Regarding the circuit below, when the switch is opened very fast according to the formula V(t) = L (di/dt) how can we interpret why the inductor current changes direction?:

During the switch is closed, the current flows in steady state from the upper terminal of the inductor to the lower terminal of the inductor. But the moment the switch is opened the current "wants" to flow the opposite direction. By "wants" I mean something causes it to flow that way. How can we relate this and the formula V(t) = L (di/dt) to explain what is happening more clearly?

Edit:

Does the inductor polarity really reverses here:?

Edit 2:

This is regarding an answer:

• Polarity of what? Voltage polarity does reverse. Current polarity (direction) does not. – Curd Feb 20 '18 at 11:35
• I think what you mean by polarity in Figure 2, the inductor acts as a source so in my Figure 2 the polarity is shown wrong(?). But in Figure 1 how can we talk about polarity since the L acts like a short. So actually voltage does not reverse, but inductor starts acting as a voltage source. How can something does not exist get reversed? – pnatk Feb 20 '18 at 11:36
• i was talking about voltage polarity. – pnatk Feb 20 '18 at 11:40
• yes, in the second picture voltage polarity is shown wrong. The right terminal is more positive than the left one. In the first picture there is still voltage across the inductor (it's no a short; just a power sink; similar to a resistor) so it makes very well sense to talk about voltage polarity. – Curd Feb 20 '18 at 11:52
• The inductor wants the current to flow in the same direction it did before the change. – Chu Feb 20 '18 at 13:02

## 4 Answers

This phenomenon confuses most beginners due to the whole, "A complete circuit must exist for current to flow!" thing. I find it is A LOT easier to understand if you add in the parasitic impedance around the inductor.

# Closing the circuit

With an IDEAL switch, change your circuit and add a VERY LARGE impedance across the inductor, as shown below.

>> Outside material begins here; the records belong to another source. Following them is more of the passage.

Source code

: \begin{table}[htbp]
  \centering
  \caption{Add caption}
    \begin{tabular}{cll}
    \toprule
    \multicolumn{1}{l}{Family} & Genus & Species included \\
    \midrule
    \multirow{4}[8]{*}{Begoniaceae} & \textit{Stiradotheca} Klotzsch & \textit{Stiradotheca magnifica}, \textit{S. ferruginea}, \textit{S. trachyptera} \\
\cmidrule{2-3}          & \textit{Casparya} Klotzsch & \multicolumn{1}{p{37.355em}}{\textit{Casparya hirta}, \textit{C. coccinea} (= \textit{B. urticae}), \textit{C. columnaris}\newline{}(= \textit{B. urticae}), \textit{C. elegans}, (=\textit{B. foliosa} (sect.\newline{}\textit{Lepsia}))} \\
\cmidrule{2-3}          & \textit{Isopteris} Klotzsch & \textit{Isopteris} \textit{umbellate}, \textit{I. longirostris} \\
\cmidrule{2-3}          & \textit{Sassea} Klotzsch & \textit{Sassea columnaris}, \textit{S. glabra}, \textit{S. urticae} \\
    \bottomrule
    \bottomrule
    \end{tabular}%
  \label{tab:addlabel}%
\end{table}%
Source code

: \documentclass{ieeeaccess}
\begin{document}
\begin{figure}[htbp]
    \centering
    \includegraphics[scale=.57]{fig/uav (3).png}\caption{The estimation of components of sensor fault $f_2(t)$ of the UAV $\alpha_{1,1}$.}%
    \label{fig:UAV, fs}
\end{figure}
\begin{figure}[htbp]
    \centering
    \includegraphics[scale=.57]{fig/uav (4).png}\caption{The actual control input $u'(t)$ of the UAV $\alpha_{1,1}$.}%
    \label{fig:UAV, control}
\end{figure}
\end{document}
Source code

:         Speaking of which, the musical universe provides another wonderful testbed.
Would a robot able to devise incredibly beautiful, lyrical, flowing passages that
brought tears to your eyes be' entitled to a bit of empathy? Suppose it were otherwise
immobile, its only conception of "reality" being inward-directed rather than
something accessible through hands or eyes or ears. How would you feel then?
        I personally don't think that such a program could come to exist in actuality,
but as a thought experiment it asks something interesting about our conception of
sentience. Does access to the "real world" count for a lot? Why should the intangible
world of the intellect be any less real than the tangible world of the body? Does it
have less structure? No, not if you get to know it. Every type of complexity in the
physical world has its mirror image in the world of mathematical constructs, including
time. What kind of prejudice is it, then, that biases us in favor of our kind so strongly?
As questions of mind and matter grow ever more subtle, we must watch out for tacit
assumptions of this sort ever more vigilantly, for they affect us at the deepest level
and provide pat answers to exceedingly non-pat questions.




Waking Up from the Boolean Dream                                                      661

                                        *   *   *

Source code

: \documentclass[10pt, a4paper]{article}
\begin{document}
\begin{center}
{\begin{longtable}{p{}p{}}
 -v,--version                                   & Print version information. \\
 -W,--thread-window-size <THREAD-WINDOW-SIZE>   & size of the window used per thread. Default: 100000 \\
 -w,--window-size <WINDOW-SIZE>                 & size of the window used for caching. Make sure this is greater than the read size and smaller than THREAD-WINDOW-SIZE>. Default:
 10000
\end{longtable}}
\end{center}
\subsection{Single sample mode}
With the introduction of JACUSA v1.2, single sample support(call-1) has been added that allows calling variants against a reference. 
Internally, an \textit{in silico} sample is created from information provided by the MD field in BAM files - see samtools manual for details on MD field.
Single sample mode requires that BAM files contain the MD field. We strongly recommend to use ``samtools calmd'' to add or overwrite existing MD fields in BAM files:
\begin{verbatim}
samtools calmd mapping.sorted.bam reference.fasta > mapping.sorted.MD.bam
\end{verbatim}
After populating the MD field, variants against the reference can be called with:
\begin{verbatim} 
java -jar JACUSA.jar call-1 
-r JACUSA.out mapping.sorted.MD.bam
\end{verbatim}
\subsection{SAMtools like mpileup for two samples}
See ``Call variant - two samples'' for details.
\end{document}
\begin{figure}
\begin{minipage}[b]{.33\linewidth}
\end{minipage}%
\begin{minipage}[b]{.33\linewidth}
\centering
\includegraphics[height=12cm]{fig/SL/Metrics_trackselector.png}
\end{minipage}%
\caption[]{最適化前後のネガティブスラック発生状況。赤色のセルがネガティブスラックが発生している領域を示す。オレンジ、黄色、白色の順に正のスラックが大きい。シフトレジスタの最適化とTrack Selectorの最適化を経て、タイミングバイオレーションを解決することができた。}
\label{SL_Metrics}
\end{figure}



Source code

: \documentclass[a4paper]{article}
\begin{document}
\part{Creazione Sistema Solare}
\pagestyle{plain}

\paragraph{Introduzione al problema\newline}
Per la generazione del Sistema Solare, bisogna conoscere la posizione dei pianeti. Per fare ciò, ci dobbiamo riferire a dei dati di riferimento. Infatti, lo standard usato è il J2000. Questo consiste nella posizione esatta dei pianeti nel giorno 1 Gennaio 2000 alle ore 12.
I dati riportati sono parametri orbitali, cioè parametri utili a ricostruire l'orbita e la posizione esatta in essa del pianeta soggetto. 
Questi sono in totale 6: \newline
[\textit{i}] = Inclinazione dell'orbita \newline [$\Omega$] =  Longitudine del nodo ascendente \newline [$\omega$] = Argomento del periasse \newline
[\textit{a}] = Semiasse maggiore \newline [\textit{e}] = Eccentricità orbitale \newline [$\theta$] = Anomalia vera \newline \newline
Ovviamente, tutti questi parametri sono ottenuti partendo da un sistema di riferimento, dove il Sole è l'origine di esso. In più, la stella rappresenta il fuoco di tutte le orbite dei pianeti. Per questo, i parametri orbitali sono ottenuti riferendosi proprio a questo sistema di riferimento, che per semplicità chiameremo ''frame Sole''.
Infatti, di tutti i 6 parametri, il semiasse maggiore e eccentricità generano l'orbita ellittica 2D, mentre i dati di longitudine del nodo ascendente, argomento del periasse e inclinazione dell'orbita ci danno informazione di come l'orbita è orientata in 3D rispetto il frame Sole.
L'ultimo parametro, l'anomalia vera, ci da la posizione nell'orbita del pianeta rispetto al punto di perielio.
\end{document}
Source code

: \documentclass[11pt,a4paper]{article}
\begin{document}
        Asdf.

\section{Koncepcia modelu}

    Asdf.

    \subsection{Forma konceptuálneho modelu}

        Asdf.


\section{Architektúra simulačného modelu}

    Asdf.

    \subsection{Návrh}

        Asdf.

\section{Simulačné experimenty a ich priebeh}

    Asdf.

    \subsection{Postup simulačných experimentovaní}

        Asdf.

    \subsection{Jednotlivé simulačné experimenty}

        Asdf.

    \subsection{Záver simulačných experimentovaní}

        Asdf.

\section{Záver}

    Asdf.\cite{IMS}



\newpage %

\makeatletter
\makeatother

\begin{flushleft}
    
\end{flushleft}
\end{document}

simulate this circuit – Schematic created using CircuitLab

That impedance exists in real life, though perhaps not with the value I chose in this example. It comprises of, amongst other things, air resistance, PCB resistance, and capacitive coupling across the inductor.

In a theoretical ideal circuit that impedance is infinite, but it still factors in, read on.

Now re-examine the events.

If the switch is initially closed long enough, a steady state current, in this example 15A, exists in the inductor along with a magnetic field. At this point, since an ideal inductor has no resistance, there is zero voltage across the inductor. The current is dictated entirely by R1 which has the full supply voltage across it.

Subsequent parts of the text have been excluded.